Start improving the quality of care for people with type 2 diabetes through a general practice support program: a cluster randomized trial

Diabetes Res Clin Pract. 2010 Apr;88(1):56-64. doi: 10.1016/j.diabres.2009.12.012. Epub 2010 Jan 4.

Abstract

Aims: To evaluate the effectiveness of a two-arm quality improvement program (QIP) to support general practice with limited tradition in chronic care on type 2 diabetes patient outcomes.

Methods: During 18 months, we performed a cluster randomized trial with randomization of General Practices. The usual QIP (UQIP: 53 GPs, 918 patients) merged standard interventions including evidence-based treatment protocol, annual benchmarking, postgraduate education, case-coaching for GPs and patient education. The advanced QIP (AQIP: 67 GPs, 1577 patients) introduced additional interventions focussing on intensified follow-up, shared care and patient behavioural changes. Main outcomes were HbA1c, systolic blood pressure (SBP), and low density lipoprotein cholesterol (LDL-C), analyzed by generalized estimating equations and linear mixed models.

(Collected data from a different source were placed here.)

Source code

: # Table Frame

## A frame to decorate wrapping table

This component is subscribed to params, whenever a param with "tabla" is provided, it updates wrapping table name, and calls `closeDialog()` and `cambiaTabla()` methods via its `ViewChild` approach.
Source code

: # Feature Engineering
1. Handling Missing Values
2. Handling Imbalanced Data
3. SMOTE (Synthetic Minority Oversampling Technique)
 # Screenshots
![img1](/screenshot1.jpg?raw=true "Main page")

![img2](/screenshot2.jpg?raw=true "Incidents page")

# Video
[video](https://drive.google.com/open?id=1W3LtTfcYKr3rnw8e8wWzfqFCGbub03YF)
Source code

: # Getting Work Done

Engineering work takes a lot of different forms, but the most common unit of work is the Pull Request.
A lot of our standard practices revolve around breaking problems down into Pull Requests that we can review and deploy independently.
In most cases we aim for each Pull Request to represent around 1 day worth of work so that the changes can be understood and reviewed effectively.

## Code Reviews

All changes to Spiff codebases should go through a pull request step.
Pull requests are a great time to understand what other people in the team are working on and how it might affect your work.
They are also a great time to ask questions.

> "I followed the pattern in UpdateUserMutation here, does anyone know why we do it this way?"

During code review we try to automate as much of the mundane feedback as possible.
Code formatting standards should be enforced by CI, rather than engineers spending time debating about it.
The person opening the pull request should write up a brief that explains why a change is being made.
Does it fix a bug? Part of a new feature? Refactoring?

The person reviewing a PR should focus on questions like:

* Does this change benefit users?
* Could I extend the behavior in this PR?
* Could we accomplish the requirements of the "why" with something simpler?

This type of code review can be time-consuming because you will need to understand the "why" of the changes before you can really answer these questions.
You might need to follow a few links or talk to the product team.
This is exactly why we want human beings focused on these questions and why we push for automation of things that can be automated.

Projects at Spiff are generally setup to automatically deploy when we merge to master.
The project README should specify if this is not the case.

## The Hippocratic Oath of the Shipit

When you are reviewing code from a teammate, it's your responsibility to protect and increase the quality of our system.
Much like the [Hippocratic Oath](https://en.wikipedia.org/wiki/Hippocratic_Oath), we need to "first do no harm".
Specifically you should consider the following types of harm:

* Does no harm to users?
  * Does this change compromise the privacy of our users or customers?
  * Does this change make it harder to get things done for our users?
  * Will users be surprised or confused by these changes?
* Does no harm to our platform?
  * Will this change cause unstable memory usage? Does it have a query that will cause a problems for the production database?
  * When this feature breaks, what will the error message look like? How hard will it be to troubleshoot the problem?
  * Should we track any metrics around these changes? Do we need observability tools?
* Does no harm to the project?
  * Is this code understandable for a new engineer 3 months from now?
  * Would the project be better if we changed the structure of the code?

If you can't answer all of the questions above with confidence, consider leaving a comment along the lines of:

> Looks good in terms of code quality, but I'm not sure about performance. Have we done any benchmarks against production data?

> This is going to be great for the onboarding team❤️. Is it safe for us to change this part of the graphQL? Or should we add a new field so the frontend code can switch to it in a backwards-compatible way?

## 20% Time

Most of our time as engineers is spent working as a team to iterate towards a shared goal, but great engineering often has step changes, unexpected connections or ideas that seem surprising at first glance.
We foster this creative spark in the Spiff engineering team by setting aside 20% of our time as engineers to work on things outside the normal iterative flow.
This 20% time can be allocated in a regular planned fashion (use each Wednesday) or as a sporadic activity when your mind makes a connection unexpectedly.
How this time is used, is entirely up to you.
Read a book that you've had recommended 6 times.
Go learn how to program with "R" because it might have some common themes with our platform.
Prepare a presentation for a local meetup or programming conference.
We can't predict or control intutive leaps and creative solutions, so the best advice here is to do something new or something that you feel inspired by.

Results: In UQIP, endpoints improved significantly after intervention: HbA1c -0.4%, 95% CI [-0.4; -0. 3]; SBP -3mmHg, 95% CI [-4; -1]; LDL-C -13mg/dl, 95% CI [-15; -11]. In AQIP, there were no significant additional improvements in outcomes: HbA1c -0.4%, 95% CI [-0.4; -0.3]; SBP -4mmHg, 95% CI [-5; -2]; LDL-C -14mg/dl, 95% CI [-15; -11].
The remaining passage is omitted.